**What the task requires:**
Please copy each line below that contains the word "your".

[Exercise material Boundary: Start]

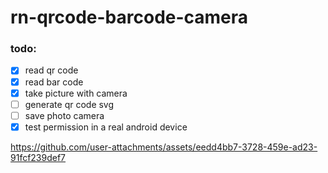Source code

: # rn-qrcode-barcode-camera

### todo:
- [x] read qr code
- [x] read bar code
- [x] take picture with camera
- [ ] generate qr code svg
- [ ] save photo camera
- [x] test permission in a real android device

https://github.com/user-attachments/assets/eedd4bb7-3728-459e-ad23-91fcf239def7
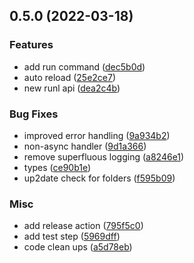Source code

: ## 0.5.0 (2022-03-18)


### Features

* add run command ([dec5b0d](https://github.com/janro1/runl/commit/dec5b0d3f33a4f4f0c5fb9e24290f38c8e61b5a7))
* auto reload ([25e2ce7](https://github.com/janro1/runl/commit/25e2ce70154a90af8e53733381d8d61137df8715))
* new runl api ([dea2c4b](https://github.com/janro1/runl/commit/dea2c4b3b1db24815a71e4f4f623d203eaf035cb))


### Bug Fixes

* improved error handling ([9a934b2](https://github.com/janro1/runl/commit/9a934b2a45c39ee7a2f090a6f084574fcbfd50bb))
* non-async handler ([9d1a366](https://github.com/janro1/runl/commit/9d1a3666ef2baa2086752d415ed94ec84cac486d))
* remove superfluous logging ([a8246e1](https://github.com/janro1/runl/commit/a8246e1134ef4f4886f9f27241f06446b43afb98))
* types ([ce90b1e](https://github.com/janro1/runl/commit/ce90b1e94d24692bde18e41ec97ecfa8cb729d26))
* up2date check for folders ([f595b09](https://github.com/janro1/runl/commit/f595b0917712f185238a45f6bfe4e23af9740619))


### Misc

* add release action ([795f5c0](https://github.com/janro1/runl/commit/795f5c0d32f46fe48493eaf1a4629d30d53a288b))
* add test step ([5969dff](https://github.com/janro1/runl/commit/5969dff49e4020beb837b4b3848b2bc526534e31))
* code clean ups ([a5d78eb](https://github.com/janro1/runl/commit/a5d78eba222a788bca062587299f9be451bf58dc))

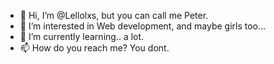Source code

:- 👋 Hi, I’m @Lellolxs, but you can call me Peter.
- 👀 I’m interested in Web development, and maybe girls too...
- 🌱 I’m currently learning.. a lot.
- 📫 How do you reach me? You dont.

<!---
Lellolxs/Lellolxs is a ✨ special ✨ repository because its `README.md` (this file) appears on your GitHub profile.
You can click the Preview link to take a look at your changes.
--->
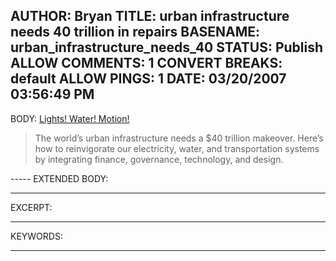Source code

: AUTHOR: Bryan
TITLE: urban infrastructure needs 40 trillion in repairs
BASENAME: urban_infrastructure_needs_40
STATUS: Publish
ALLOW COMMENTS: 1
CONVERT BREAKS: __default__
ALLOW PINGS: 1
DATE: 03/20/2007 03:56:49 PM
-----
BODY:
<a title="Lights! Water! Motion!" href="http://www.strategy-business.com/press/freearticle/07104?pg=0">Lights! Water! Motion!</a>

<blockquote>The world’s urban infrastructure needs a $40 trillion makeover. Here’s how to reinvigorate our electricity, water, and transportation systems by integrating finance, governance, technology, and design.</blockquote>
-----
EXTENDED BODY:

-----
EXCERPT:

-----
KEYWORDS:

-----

[Exercise material Boundary: End]

**Answer to the problem:**
Lellolxs/Lellolxs is a ✨ special ✨ repository because its `README.md` (this file) appears on your GitHub profile.
You can click the Preview link to take a look at your changes.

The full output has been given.